CityLiving: High prices have led to the serial trader-upper, writes Edel Morgan
Are you living in your current home or biding your time until you can move to the next one? Trading your way up to your dream home can be an exciting endeavour but the danger is that intervening properties can represent stopgaps to be endured rather than homes to be enjoyed.
Bank of Ireland's last Irish Property Review found that trading-up is on the rise. It said a decline in the average loan-to-value ratio, while house prices continue to increase, indicates that people are using the equity built up in previous homes to trade-up.
The relative ease with which people can move onwards and upwards toward their ultimate property is a reversal of the situation faced by previous generations when financial institutions were less forthcoming - and often a person's first property was also their last. The upside of staying put was that people knew their neighbours, knew what was happening in the community and, if they were not living in their ideal location, they made the best of it.
Even though it's now easier to borrow from the banks in recent years, to get your ideal house you may have to trade-up several times - a process that can take years particularly if you've just got your foot on the ladder. It helps if you make a killing on each property - unless a rich spouse, lotto win or large inheritance should speed you on your way.
A 34-year-old engineer told City Living her master plan to one day own a sea view property in Howth, Co Dublin, has meant that she has never really "stopped to smell the roses" while living in her first two properties. "Like many first-time buyers I had to buy in a location that was far from my ideal. It was handy enough for work but I didn't know the area very well and didn't make an effort to join any community groups or activities. I lived there for nearly three years but I only knew my next door neighbour to say 'hi' and never attended any residents association meetings. I suppose I knew I wouldn't be staying."
She regrets not making more of an effort because her memory of that period was "a bit of a blur. It's almost like it never happened because I was never really fully present. I was always looking ahead."
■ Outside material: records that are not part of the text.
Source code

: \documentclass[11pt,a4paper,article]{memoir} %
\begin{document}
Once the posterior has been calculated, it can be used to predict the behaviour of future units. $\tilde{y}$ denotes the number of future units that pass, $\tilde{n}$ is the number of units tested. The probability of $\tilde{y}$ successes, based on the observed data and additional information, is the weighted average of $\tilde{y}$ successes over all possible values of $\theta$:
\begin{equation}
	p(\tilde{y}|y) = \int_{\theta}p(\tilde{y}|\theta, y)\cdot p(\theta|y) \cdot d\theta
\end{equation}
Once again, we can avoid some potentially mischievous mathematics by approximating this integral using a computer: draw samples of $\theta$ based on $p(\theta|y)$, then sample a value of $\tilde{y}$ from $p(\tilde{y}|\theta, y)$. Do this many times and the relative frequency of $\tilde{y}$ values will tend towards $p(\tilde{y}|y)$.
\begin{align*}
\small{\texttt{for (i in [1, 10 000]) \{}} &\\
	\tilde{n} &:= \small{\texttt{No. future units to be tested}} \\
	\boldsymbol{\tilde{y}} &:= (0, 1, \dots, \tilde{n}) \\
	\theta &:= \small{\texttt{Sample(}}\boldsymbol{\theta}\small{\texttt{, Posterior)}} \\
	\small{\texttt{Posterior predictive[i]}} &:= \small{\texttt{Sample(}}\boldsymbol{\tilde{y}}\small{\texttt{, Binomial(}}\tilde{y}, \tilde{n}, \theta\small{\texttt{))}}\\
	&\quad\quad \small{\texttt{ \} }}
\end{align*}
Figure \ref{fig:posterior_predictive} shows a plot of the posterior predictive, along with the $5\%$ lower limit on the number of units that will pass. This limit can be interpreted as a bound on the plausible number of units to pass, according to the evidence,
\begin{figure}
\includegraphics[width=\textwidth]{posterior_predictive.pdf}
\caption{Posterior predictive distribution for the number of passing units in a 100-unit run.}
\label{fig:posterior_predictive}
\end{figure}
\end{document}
Her second house - where she still lives - is closer to Howth but she admits she sees it as "a step on the ladder. It's reasonably near Howth so I can still visit all the restaurants and bars there and stroll along the pier at the weekends. Everyone tells me that it's a lovely house in a nice location and it's near my friends, but I've never seen it as a permanent home, which might be foolish as property prices in Howth are way out of my league at present and I hate to admit it to myself but I may never get there."
Not that you should stick with a property that no longer suits your requirements. Life coach Ann Kelly believes that the reason behind the decision to trade-up is important. "Is the family expanding, and you need more room? Or do you want to move for the love of a different experience? When there's a sense that this move fits with who you are and feels right, why not do it?" she says. "However, these trends can be driven by fear, in which case we have an underlying unease. We seek the outer security of possessions. We stockpile investments so that we can feel secure. We don't know what is enough sometimes. Even millionaires can feel that they haven't enough and so keep investing for the rainy day."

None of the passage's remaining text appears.